Positive Displacement Compressors

The basic reciprocating compression element is a single cylinder compressing on only one side of the piston (single-acting). A unit compressing on both sides of the piston (double-acting) consists of two basic single-acting elements operating in parallel in one casting.

The reciprocating compressor uses automatic spring-loaded valves that open only when the proper differential pressure exists across the valve. Inlet valves open when the pressure in the cylinder is slightly below the intake pressure. Discharge valves open when the pressure in the cylinder is slightly above the discharge pressure.

Picture 2, diagram A, shows the basic element with the cylinder full of low pressure gas. On the theoretical pV diagram, point 1 is the start of compression and both valves are closed.

Diagram B shows the compression stroke, the piston having moved to the left, reducing the original volume of gas with an accompanying rise in pressure. Both valves remain closed. The pV diagram shows compression from point 1 to point 2, and that the pressure inside the cylinder has reached that in the receiver.

Diagram C shows the piston completing the delivery stroke. The discharge valve opened just beyond point 2. Compressed gas is flowing out through the discharge valve to the receiver.

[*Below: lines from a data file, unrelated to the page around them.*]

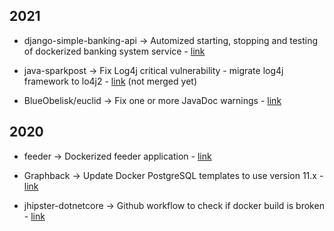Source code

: ## 2021
- django-simple-banking-api →  Automized starting, stopping and testing of dockerized banking system service - [link](https://github.com/Keda87/django-simple-banking-api/issues/3)

- java-sparkpost →  Fix Log4j critical vulnerability - migrate log4j framework to lo4j2 - [link](https://github.com/SparkPost/java-sparkpost/issues/103) (not merged yet)

- BlueObelisk/euclid → Fix one or more JavaDoc warnings - [link](https://github.com/BlueObelisk/euclid/issues/17)

## 2020

- feeder →  Dockerized feeder application - [link](https://github.com/dreikanter/feeder/issues/250)

- Graphback →  Update Docker PostgreSQL templates to use version 11.x - [link](https://github.com/aerogear/graphback/issues/1195)

- jhipster-dotnetcore → Github workflow to check if docker build is broken - [link](https://github.com/jhipster/jhipster-dotnetcore/pull/425)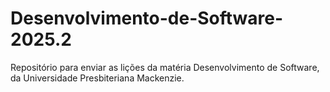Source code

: # Desenvolvimento-de-Software-2025.2
Repositório para enviar as lições da matéria Desenvolvimento de Software, da Universidade Presbiteriana Mackenzie.
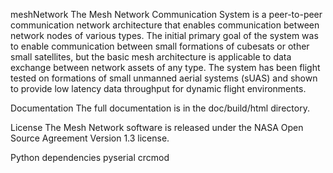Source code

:meshNetwork
The Mesh Network Communication System is a peer-to-peer communication network architecture that enables communication between network nodes of various types. The initial primary goal of the system was to enable communication between small formations of cubesats or other small satellites, but the basic mesh architecture is applicable to data exchange between network assets of any type. The system has been flight tested on formations of small unmanned aerial systems (sUAS) and shown to provide low latency data throughput for dynamic flight environments.

Documentation
The full documentation is in the doc/build/html directory.

License
The Mesh Network software is released under the NASA Open Source Agreement Version 1.3 license.

Python dependencies
pyserial crcmod
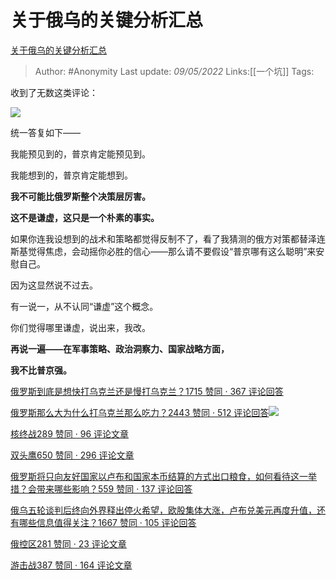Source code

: # 关于俄乌的关键分析汇总
[关于俄乌的关键分析汇总](https://zhuanlan.zhihu.com/p/496149748)

> Author: #Anonymity
> Last update: *09/05/2022*
> Links:[[一个坑]]
> Tags:

收到了无数这类评论：

![](https://pic3.zhimg.com/v2-d01eee7c7400240535ec318a21ac1306_b.jpg)

统一答复如下——

我能预见到的，普京肯定能预见到。

我能想到的，普京肯定能想到。

**我不可能比俄罗斯整个决策层厉害。**

**这不是谦虚，这只是一个朴素的事实。**

如果你连我设想到的战术和策略都觉得反制不了，看了我猜测的俄方对策都替泽连斯基觉得焦虑，会动摇你必胜的信心——那么请不要假设“普京哪有这么聪明”来安慰自己。

因为这显然说不过去。

有一说一，从不认同“谦虚”这个概念。

你们觉得哪里谦虚，说出来，我改。

**再说一遍——在军事策略、政治洞察力、国家战略方面，**

**我不比普京强。**

[俄罗斯到底是想快打乌克兰还是慢打乌克兰？1715 赞同 · 367 评论回答](https://www.zhihu.com/question/522469201/answer/2400755721)

[俄罗斯那么大为什么打乌克兰那么吃力？2443 赞同 · 512 评论回答![](https://pic4.zhimg.com/v2-b24dc509e6910f8310b44848ab6f975b_120x160.jpg)](https://www.zhihu.com/question/519066714/answer/2426127720)

[核终战289 赞同 · 96 评论文章](https://zhuanlan.zhihu.com/p/484578437)

[双头鹰650 赞同 · 296 评论文章](https://zhuanlan.zhihu.com/p/488423249)

[俄罗斯将只向友好国家以卢布和国家本币结算的方式出口粮食，如何看待这一举措？会带来哪些影响？559 赞同 · 137 评论回答](https://www.zhihu.com/question/525408564/answer/2420654049)

[俄乌五轮谈判后终向外界释出停火希望，欧股集体大涨，卢布兑美元再度升值，还有哪些信息值得关注？1667 赞同 · 105 评论回答](https://www.zhihu.com/question/524948826/answer/2414690445)

[俄控区281 赞同 · 23 评论文章](https://zhuanlan.zhihu.com/p/489524293)

[游击战387 赞同 · 164 评论文章](https://zhuanlan.zhihu.com/p/489425581)
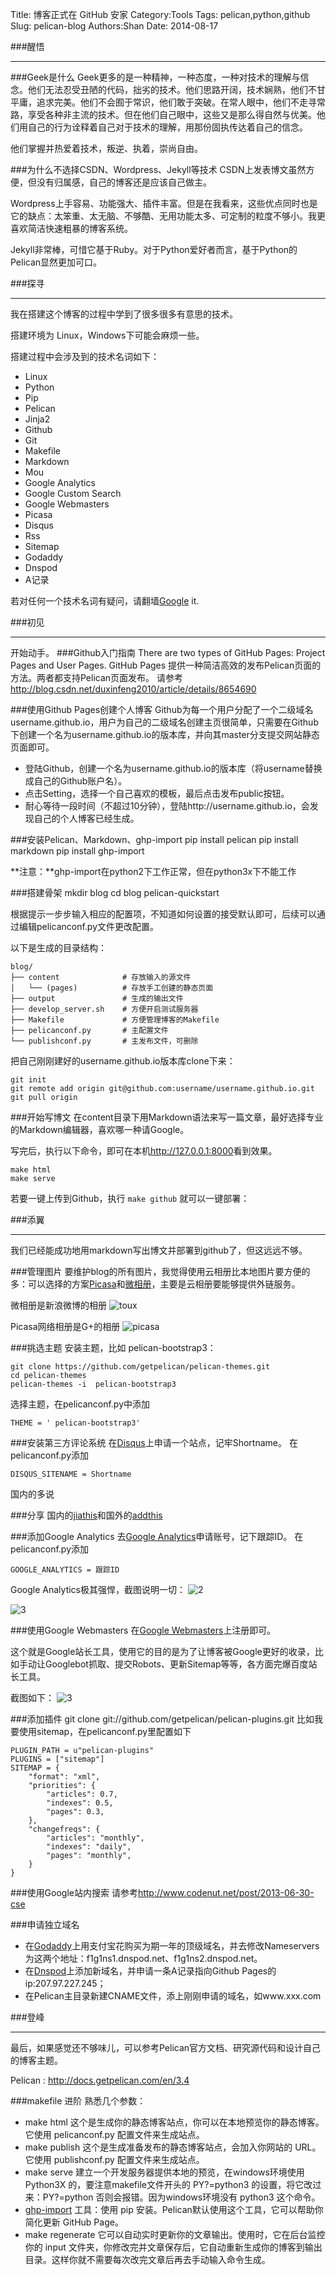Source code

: Title: 博客正式在 GitHub 安家
Category:Tools
Tags: pelican,python,github
Slug: pelican-blog
Authors:Shan
Date: 2014-08-17


###醒悟
* * *
###Geek是什么
Geek更多的是一种精神，一种态度，一种对技术的理解与信念。他们无法忍受丑陋的代码，拙劣的技术。他们思路开阔，技术娴熟，他们不甘平庸，追求完美。他们不会囿于常识，他们敢于突破。在常人眼中，他们不走寻常路，享受各种非主流的技术。但在他们自己眼中，这些又是那么得自然与优美。他们用自己的行为诠释着自己对于技术的理解，用那份固执传达着自己的信念。

他们掌握并热爱着技术，叛逆、执着，崇尚自由。

###为什么不选择CSDN、Wordpress、Jekyll等技术
CSDN上发表博文虽然方便，但没有归属感，自己的博客还是应该自己做主。

Wordpress上手容易、功能强大、插件丰富。但是在我看来，这些优点同时也是它的缺点：太笨重、太无脑、不够酷、无用功能太多、可定制的粒度不够小。我更喜欢简洁快速粗暴的博客系统。

Jekyll非常棒，可惜它基于Ruby。对于Python爱好者而言，基于Python的Pelican显然更加可口。

###探寻
* * *
我在搭建这个博客的过程中学到了很多很多有意思的技术。

搭建环境为 Linux，Windows下可能会麻烦一些。

搭建过程中会涉及到的技术名词如下：

* Linux
* Python
* Pip
* Pelican
* Jinja2
* Github 
* Git
* Makefile
* Markdown
* Mou
* Google Analytics
* Google Custom Search
* Google Webmasters
* Picasa
* Disqus
* Rss
* Sitemap
* Godaddy
* Dnspod
* A记录

若对任何一个技术名词有疑问，请翻墙[Google](https://www.google.com/ncr) it.

###初见
* * *
开始动手。
###Github入门指南
There are two types of GitHub Pages: Project Pages and User Pages. GitHub Pages 提供一种简洁高效的发布Pelican页面的方法。两者都支持Pelican页面发布。
请参考<http://blog.csdn.net/duxinfeng2010/article/details/8654690>

###使用Github Pages创建个人博客
Github为每一个用户分配了一个二级域名username.github.io，用户为自己的二级域名创建主页很简单，只需要在Github下创建一个名为username.github.io的版本库，并向其master分支提交网站静态页面即可。

* 登陆Github，创建一个名为username.github.io的版本库（将username替换成自己的Github账户名）。
* 点击Setting，选择一个自己喜欢的模板，最后点击发布public按钮。
* 耐心等待一段时间（不超过10分钟），登陆http://username.github.io，会发现自己的个人博客已经生成。

###安装Pelican、Markdown、ghp-import 
    pip install pelican
    pip install markdown
    pip install ghp-import 

**注意：**ghp-import在python2下工作正常，但在python3x下不能工作

###搭建骨架
    mkdir blog
    cd blog
    pelican-quickstart

根据提示一步步输入相应的配置项，不知道如何设置的接受默认即可，后续可以通过编辑pelicanconf.py文件更改配置。

以下是生成的目录结构：
    
    blog/
    ├── content              # 存放输入的源文件
    │   └── (pages)          # 存放手工创建的静态页面
    ├── output               # 生成的输出文件
    ├── develop_server.sh    # 方便开启测试服务器
    ├── Makefile             # 方便管理博客的Makefile
    ├── pelicanconf.py       # 主配置文件
    └── publishconf.py       # 主发布文件，可删除

把自己刚刚建好的username.github.io版本库clone下来：
    
    git init
    git remote add origin git@github.com:username/username.github.io.git
    git pull origin
    
###开始写博文
在content目录下用Markdown语法来写一篇文章，最好选择专业的Markdown编辑器，喜欢哪一种请Google。

写完后，执行以下命令，即可在本机<http://127.0.0.1:8000>看到效果。

    make html
    make serve

若要一键上传到Github，执行 `make github` 就可以一键部署：
    


###添翼
* * *
我们已经能成功地用markdown写出博文并部署到github了，但这远远不够。

###管理图片
要维护blog的所有图片，我觉得使用云相册比本地图片要方便的多：可以选择的方案[Picasa](https://picasaweb.google.com?noredirect=1)和[微相册](http://photo.weibo.com/)，主要是云相册要能够提供外链服务。

微相册是新浪微博的相册
![toux](http://ww2.sinaimg.cn/mw690/61625676gw1ekhjtdky2fj20qe11bqaf.jpg)


Picasa网络相册是G+的相册
![picasa](https://lh3.googleusercontent.com/-r7Syau9qbdM/U0Sbu0pjKNI/AAAAAAAAAz8/Vw5pyoue-10/s2048/IMG_20140409_085948.jpg)

###挑选主题
安装主题，比如 pelican-bootstrap3：

    git clone https://github.com/getpelican/pelican-themes.git
    cd pelican-themes
    pelican-themes -i  pelican-bootstrap3

选择主题，在pelicanconf.py中添加
    
    THEME = ' pelican-bootstrap3'

###安装第三方评论系统
在[Disqus](https://disqus.com/admin/signup)上申请一个站点，记牢Shortname。
在pelicanconf.py添加
    
    DISQUS_SITENAME = Shortname

 国内的多说

###分享
国内的[jiathis](http://jiathis.com/)和国外的[addthis](http://addthis.com/)

###添加Google Analytics
去[Google Analytics](http://www.google.com/analytics)申请账号，记下跟踪ID。
在pelicanconf.py添加
    
    GOOGLE_ANALYTICS = 跟踪ID

Google Analytics极其强悍，截图说明一切：
![2](https://lh6.googleusercontent.com/-9vXmIT6vXDo/Ug5wTSu4wMI/AAAAAAAAALM/5-VSrnXNGUU/w958-h599-no/%25E5%25B1%258F%25E5%25B9%2595%25E5%25BF%25AB%25E7%2585%25A7+2013-08-17+%25E4%25B8%258A%25E5%258D%25882.31.26.png)

![3](https://lh6.googleusercontent.com/-a4ZAnTD7F0I/Ug5wTX0w9nI/AAAAAAAAALI/x9J0atK3lpU/w958-h599-no/%25E5%25B1%258F%25E5%25B9%2595%25E5%25BF%25AB%25E7%2585%25A7+2013-08-17+%25E4%25B8%258A%25E5%258D%25882.31.54.png)

###使用Google Webmasters
在[Google Webmasters](http://www.google.com/webmasters)上注册即可。

这个就是Google站长工具，使用它的目的是为了让博客被Google更好的收录，比如手动让Googlebot抓取、提交Robots、更新Sitemap等等，各方面完爆百度站长工具。

截图如下：
![3](https://lh3.googleusercontent.com/-tYrEbXyx_5o/UhGS1C_lcYI/AAAAAAAAALk/H7X7MBjNkVY/w958-h599-no/%25E5%25B1%258F%25E5%25B9%2595%25E5%25BF%25AB%25E7%2585%25A7+2013-08-19+%25E4%25B8%258A%25E5%258D%258811.36.32.png)

###添加插件
    git clone git://github.com/getpelican/pelican-plugins.git
比如我要使用sitemap，在pelicanconf.py里配置如下
    
    PLUGIN_PATH = u"pelican-plugins"
    PLUGINS = ["sitemap"]
    SITEMAP = {
        "format": "xml",
        "priorities": {
            "articles": 0.7,
            "indexes": 0.5,
            "pages": 0.3,
        },
        "changefreqs": {
            "articles": "monthly",
            "indexes": "daily",
            "pages": "monthly",
        }
    }

###使用Google站内搜索
请参考<http://www.codenut.net/post/2013-06-30-cse>

###申请独立域名
* 在[Godaddy](https://www.godaddy.com)上用支付宝花购买为期一年的顶级域名，并去修改Nameservers为这两个地址：f1g1ns1.dnspod.net、f1g1ns2.dnspod.net。
* 在[Dnspod](https://www.dnspod.cn)上添加新域名，并申请一条A记录指向Github Pages的ip:207.97.227.245；
* 在Pelican主目录新建CNAME文件，添上刚刚申请的域名，如www.xxx.com

###登峰
* * *
最后，如果感觉还不够味儿，可以参考Pelican官方文档、研究源代码和设计自己的博客主题。

Pelican : <http://docs.getpelican.com/en/3.4>

###makefile 进阶
熟悉几个参数：

* make html 这个是生成你的静态博客站点，你可以在本地预览你的静态博客。它使用 pelicanconf.py 配置文件来生成站点。
* make publish 这个是生成准备发布的静态博客站点，会加入你网站的 URL。它使用 publishconf.py 配置文件来生成站点。
* make serve 建立一个开发服务器提供本地的预览，在windows环境使用 Python3X 的，要注意makefile文件开头的 PY?=python3 的设置，将它改过来：PY?=python 否则会报错。因为windows环境没有 python3 这个命令。
* [ghp-import](https://github.com/davisp/ghp-import) 工具：使用 pip 安装。Pelican默认使用这个工具，它可以帮助你简化更新 GitHub Page。
* make regenerate 它可以自动实时更新你的文章输出。使用时，它在后台监控你的 input 文件夹，你修改完并文章保存后，它自动重新生成你的博客到输出目录。这样你就不需要每次改完文章后再去手动输入命令生成。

After the piston reaches point 3, the discharge valve will close, leaving the clearance space filled with gas at discharge pressure. During the expansion stroke, diagram D, both the inlet and discharge valves remain closed, and gas trapped in the clearance space increases in volume, causing a reduction in pressure. This continues as the piston moves to the right until the cylinder pressure drops below the inlet pressure at point 4. The inlet valve will now open and gas will flow into the cylinder until the end of the reverse stroke at point 1. This is the intake or suction stroke, illustrated by diagram E. At point 1 on the pV diagram, the inlet valve will close, and the cycle will repeat on the next revolution of the crank.

In a simple two-stage reciprocating compressor, the cylinders are proportioned according to the total compression ratio, the second stage being smaller because the gas, having already been partially compressed and cooled, occupies less volume than at the first stage inlet. Looking at the pV diagram (Pic. 3), the conditions before starting compression are points I and 5 for the first and second stages, respectively, after compression, points 2 and 6, and after delivery, 3 and 7.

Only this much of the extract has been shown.